Better Together’s Co-Chairmen, Ambassador Bert Walker & Joe Adorjan, submitted this guest column that was published in the July 11, 2017 edition of the St. Louis Post-Dispatch.
Recently, the Ellisville City Council voted to place a measure on the ballot regarding St. Louis city and county reunification and recommended opposing any such reunification. While their effort was not the first of this kind, it is disappointing. The topic of regional fragmentation and dysfunction is an important one and it is precisely why Better Together was formed.
Over three years ago, a group of community, business and civic leaders formed Better Together in response to the decline in population and lack of economic growth across the St. Louis region. The result of our organization’s work is the most comprehensive source of data and research on how St. Louis city, St. Louis County and its 89 municipalities function as a region. This research shows that the St. Louis region spends over $750 million more per year on municipal services than comparable regions. While this figure is staggering, it is of equal concern that this overspending has not contributed to a thriving region with superior services and growing economic opportunity.
In June, Better Together released an updated report that shows overspending is growing rapidly, specifically $119 million in increased spending in the past three years alone. This increase was the result of exactly 100 tax increases in the St. Louis city and county region over the past five years. It is increasingly clear that our current structure is unsustainable.
In response to this research, Better Together, with the support of County Executive Steve Stenger and Mayor Lyda Krewson, formed a task force to identify best practices and possible reforms to our current structure. The task force is led by Suzanne Sitherwood, the CEO of Spire; Arindam Kar, a partner at the law firm of Bryan Cave; and Dr. Will Ross, a physician and assistant dean for diversity at Washington University School of Medicine. This talented group of leaders will spend the next year examining options for the St. Louis region. This process will include comprehensive outreach designed to get feedback from citizens throughout the area. At the end of this yearlong effort, recommendations will be made to the public for further discussion and hopefully, action.
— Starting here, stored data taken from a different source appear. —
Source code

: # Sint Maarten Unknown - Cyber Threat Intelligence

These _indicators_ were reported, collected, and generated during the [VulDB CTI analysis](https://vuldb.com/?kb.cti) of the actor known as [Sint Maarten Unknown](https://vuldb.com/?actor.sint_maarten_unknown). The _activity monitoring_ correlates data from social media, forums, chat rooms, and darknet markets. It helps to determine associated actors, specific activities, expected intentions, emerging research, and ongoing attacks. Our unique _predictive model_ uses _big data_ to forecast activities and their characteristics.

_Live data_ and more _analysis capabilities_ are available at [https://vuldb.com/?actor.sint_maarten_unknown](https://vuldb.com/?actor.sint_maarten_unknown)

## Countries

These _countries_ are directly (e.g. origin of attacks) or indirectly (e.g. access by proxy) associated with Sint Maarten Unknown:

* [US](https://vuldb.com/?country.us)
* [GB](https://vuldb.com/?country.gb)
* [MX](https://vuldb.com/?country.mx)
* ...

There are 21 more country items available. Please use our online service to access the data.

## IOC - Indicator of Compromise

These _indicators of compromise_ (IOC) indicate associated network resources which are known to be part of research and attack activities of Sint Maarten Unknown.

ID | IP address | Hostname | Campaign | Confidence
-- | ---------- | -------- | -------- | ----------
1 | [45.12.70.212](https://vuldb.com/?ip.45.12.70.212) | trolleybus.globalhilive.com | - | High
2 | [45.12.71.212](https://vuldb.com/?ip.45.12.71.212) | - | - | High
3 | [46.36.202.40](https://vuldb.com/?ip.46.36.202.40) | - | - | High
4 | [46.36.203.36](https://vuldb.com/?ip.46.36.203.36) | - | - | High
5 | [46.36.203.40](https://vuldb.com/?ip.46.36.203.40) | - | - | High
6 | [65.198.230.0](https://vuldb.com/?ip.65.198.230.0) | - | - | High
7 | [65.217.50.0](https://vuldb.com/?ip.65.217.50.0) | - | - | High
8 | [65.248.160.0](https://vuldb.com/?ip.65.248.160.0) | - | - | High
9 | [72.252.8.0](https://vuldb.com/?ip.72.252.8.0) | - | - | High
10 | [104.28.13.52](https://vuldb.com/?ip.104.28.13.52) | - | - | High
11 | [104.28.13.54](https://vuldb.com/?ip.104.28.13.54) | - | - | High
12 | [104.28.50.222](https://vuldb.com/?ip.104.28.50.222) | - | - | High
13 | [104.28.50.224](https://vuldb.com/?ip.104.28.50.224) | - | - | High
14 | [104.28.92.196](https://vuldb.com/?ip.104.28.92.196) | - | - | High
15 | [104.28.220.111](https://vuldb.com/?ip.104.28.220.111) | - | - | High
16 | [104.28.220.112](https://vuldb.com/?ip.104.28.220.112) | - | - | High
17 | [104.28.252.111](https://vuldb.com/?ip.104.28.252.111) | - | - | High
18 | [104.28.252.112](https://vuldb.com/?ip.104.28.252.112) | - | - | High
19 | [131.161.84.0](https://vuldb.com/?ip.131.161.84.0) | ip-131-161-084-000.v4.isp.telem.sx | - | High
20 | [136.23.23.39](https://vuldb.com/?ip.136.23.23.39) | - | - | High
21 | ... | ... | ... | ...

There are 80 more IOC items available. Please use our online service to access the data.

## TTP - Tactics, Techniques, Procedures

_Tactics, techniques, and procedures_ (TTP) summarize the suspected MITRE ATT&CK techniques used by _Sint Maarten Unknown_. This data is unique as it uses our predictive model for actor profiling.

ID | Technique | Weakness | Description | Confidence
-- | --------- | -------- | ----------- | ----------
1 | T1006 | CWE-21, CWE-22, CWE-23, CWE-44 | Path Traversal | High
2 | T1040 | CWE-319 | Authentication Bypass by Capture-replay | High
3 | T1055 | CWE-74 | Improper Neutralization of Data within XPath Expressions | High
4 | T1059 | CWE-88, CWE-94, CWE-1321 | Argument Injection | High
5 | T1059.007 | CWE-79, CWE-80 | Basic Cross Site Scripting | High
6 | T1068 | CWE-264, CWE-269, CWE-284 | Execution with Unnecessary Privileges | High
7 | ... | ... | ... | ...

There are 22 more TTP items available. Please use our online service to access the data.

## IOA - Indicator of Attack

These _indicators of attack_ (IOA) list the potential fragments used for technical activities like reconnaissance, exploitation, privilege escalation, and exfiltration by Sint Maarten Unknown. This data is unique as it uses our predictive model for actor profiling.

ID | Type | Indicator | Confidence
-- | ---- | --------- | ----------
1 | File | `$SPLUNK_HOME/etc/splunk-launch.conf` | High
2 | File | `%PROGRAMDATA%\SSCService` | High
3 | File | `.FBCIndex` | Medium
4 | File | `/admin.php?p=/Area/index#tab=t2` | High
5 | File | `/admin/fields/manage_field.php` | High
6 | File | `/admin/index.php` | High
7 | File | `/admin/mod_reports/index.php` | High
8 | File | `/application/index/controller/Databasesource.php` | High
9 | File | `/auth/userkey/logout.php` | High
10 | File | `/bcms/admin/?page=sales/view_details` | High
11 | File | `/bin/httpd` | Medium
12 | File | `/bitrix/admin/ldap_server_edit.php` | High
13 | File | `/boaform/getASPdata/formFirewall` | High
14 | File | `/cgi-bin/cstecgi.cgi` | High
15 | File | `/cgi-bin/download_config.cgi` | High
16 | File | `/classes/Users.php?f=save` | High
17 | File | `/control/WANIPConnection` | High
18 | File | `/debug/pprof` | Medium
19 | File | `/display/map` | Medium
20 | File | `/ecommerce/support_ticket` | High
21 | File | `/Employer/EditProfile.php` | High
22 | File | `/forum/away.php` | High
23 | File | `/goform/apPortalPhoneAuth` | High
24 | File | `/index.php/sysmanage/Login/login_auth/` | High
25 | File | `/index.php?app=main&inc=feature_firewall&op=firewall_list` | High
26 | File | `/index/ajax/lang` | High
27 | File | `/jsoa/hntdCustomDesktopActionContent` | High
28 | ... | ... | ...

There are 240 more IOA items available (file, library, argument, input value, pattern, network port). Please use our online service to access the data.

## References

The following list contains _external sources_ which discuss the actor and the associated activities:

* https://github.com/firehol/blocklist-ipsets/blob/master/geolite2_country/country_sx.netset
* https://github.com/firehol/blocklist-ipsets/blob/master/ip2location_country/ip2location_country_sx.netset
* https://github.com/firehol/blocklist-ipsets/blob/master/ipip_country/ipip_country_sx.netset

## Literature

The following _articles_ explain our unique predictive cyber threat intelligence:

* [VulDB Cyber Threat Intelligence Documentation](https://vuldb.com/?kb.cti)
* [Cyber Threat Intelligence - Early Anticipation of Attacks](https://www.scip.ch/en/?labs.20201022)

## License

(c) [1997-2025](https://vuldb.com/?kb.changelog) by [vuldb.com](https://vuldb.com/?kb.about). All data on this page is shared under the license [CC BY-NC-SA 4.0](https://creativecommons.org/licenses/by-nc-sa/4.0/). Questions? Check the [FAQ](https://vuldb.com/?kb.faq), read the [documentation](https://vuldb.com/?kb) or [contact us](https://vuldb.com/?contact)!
This is a serious conversation. And a difficult one. Better Together’s research has demonstrated how our current fragmented structure has caused unproductive internal competition and troubling disparities in service provision. These problems hold us back from reaching our immense potential as a region, and so this conversation is one that must be had.
It is concerning that the city council of Ellisville would oppose the yearlong study endorsed by the county executive of St. Louis County and the mayor of St. Louis. Better Together, along with citizens and regional leaders, have worked hard over the past three years to create reports that are data-driven, comprehensive and objective.
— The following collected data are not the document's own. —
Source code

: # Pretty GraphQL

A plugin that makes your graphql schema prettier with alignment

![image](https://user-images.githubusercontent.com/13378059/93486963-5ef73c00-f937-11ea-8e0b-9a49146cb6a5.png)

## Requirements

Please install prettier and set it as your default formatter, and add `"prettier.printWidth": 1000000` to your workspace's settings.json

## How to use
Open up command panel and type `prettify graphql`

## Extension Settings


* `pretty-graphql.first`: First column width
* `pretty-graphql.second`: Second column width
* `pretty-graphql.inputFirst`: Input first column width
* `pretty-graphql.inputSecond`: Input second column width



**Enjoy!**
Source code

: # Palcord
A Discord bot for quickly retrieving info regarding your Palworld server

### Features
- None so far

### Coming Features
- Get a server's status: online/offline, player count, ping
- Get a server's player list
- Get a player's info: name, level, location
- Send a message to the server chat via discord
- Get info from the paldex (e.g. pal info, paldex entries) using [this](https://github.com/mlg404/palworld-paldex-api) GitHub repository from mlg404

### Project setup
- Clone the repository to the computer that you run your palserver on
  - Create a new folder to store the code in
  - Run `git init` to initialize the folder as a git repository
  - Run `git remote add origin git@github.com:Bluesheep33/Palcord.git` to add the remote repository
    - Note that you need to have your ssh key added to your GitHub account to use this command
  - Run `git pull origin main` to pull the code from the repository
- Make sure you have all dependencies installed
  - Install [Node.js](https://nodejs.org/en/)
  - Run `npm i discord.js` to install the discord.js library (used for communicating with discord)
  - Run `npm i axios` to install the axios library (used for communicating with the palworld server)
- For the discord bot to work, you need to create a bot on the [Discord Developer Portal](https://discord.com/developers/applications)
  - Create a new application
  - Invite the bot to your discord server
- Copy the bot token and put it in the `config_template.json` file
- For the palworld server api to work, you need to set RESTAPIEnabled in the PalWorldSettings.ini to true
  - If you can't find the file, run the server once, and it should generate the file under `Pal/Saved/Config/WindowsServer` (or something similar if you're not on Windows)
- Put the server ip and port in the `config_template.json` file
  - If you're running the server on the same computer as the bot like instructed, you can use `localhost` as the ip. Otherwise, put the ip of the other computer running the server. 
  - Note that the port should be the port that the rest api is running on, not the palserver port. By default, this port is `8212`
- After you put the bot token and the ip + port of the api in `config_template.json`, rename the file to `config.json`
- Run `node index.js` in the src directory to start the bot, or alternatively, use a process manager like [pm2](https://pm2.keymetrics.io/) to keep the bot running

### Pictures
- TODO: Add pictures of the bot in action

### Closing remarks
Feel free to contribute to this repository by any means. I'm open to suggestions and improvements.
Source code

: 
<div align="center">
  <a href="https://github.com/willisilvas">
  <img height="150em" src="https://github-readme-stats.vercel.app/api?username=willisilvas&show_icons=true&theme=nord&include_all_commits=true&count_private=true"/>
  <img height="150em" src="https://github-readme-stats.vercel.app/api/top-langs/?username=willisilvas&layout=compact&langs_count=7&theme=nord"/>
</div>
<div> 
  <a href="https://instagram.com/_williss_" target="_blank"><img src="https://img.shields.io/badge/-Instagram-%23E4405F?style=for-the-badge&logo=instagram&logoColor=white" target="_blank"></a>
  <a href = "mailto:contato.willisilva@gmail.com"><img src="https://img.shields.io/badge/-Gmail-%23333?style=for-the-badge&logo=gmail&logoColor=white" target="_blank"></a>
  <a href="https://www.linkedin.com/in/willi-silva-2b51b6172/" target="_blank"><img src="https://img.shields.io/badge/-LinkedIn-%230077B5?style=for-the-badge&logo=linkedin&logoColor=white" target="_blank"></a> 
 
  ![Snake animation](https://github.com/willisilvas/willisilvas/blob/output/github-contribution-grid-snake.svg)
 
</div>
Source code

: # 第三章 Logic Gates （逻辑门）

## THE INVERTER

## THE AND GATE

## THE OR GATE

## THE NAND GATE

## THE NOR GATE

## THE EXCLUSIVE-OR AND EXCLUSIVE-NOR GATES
We understand the concerns of the elected officials. Change can be intimidating. However, as the former mayor of Louisville, Jerry Abramson, so eloquently stated, “You cannot have a growing, thriving region in the 21st century with a 19th century structure.”
This is a pivotal moment for the St. Louis region. The declines in population in both the city and the county, as well as the absence of economic growth in the region, require action. We cannot be a region impeded by fear of change. We must instead be one driven forward with a bold, informed and unified vision.
We cannot continue to stand by idly as we watch generations of our children and grandchildren leave to pursue careers in other growing regions. We must not dwell solely on accomplishments of the past at the expense of looking forward and investing in the infrastructure necessary to compete in a 21st century global economy.
It has been said that if you want to go quickly, go alone; and if you want to go far, go together. Whatever our path forward, it must be bold, data-driven and most importantly, together. That path can only be determined if we are brave enough to have difficult conversations and possess the will to change. We truly hope that the leadership and residents throughout St. Louis County and the City of St. Louis will take part in this important conversation.